Sir Tim Berners-Lee
Photograph via Reddit
By Mathew Ingram
June 9, 2016

This essay originally appeared in Data Sheet, Fortune’s daily tech newsletter. Sign up here.

Any way you look at it, the World Wide Web is an incredible achievement. The way that it effortlessly allows billions of Internet users from around the world to connect and accomplish things they never could have before makes it easily one of the most impressive inventions of the past century. In fact, it’s so amazing that it seems churlish to criticize it—unless you happen to be the guy who invented it in the first place, of course.

Sir Tim Berners-Lee (who told me once that anyone who calls him “Sir” in a social setting has to buy a round of drinks) did exactly that during a recent symposium on the future of the web called the Decentralized Web Summit, which convened in an old church in San Francisco by longtime Internet activist Brewster Kahle.

The downside of the way the web has developed since it was created in 1989, Berners-Lee said, is that the same technology that allows for incredible examples of connectivity also supports “spying, blocking sites, repurposing people’s content [and] taking you to the wrong websites,” he said, which “completely undermines the spirit of helping people create.”

Kahle told the group that CIA whistle-blower Edward Snowden showed “we’ve inadvertently built the world’s largest surveillance network with the web.” Countries like China can “make it impossible for people there to read things, and just a few big service providers are the de facto organizers of your experience,” he said. “We have the ability to change all that.”

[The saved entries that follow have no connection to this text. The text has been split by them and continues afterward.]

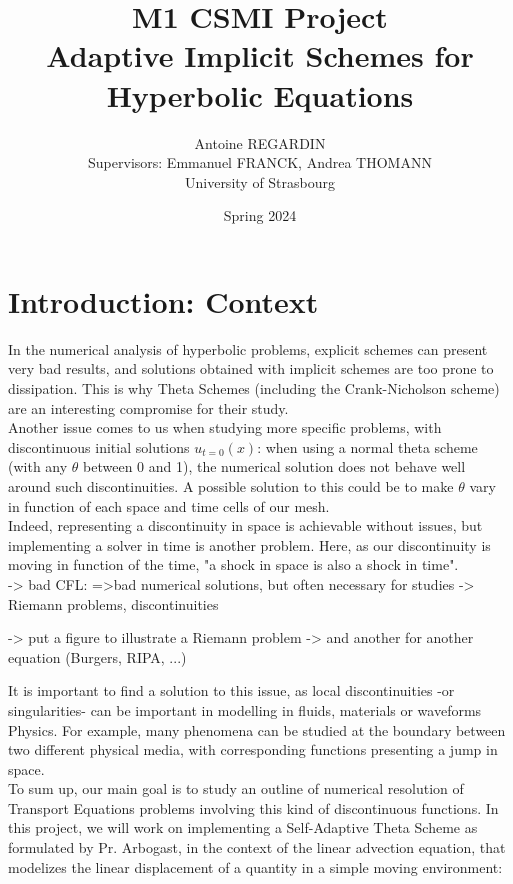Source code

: \documentclass[12pt]{article}
\begin{document}
\def\spacingset#1{\renewcommand{\baselinestretch}%
{#1}\small\normalsize} \spacingset{1}

\title{\bf M1 CSMI Project\\ Adaptive Implicit Schemes for Hyperbolic Equations}
\author{Antoine REGARDIN\hspace{.2cm}\\
    Supervisors: Emmanuel FRANCK, Andrea THOMANN\\
    University of Strasbourg\\ }
\date{Spring 2024}
\maketitle

\tableofcontents

\newpage

\section{Introduction: Context}
In the numerical analysis of hyperbolic problems, explicit schemes can present very bad results, and solutions obtained with implicit schemes
are too prone to dissipation. This is why Theta Schemes (including the Crank-Nicholson scheme) are an interesting compromise for their study.\\
Another issue comes to us when studying more specific problems, with discontinuous initial solutions $u_{t=0}(x)$: when using a normal theta scheme (with any $\theta$ between 0 and 1),
the numerical solution does not behave well around such discontinuities. A possible solution to this could be to make $\theta$ vary in function of each space and time cells of our mesh.\\
Indeed, representing a discontinuity in space is achievable without issues, but implementing a solver in time is another problem.
Here, as our discontinuity is moving in function of the time, "a shock in space is also a shock in time".\\
-> bad CFL: =>bad numerical solutions, but often necessary for studies
-> Riemann problems, discontinuities


-> put a figure to illustrate a Riemann problem
-> and another for another equation (Burgers, RIPA, ...)


It is important to find a solution to this issue, as local discontinuities -or singularities- can be important in modelling in fluids, materials or waveforms Physics.
For example, many phenomena can be studied at the boundary between two different physical media,
with corresponding functions presenting a jump in space.\\
To sum up, our main goal is to study an outline of numerical resolution of Transport Equations problems
involving this kind of discontinuous functions. In this project, we will work on implementing a Self-Adaptive Theta Scheme as formulated by Pr. Arbogast, 
in the context of the linear advection equation, that modelizes the linear displacement of a quantity in a simple moving environment:
\end{document}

Just how things might change isn’t clear, unfortunately. Berners-Lee and Kahle, among others, are interested in the potential of blockchain technology—the software that underlies bitcoin and other cryptocurrencies—as a way of making it easier for creators and content owners to get paid and to keep the Internet from relying entirely on advertising as a revenue source. The latter is responsible for some of the web’s worst flaws, Berners-Lee said.

“Ad revenue is the only model for too many people,” the web’s creator said. “People assume today’s consumer has to make a deal with a marketing machine to get stuff for ‘free,’ even if they’re horrified by what happens with their data.” But the biggest problem is a social one, he said. “The problem is the dominance of one search engine, one big social network, one Twitter for microblogging.

“We don’t have a technology problem, we have a social problem.”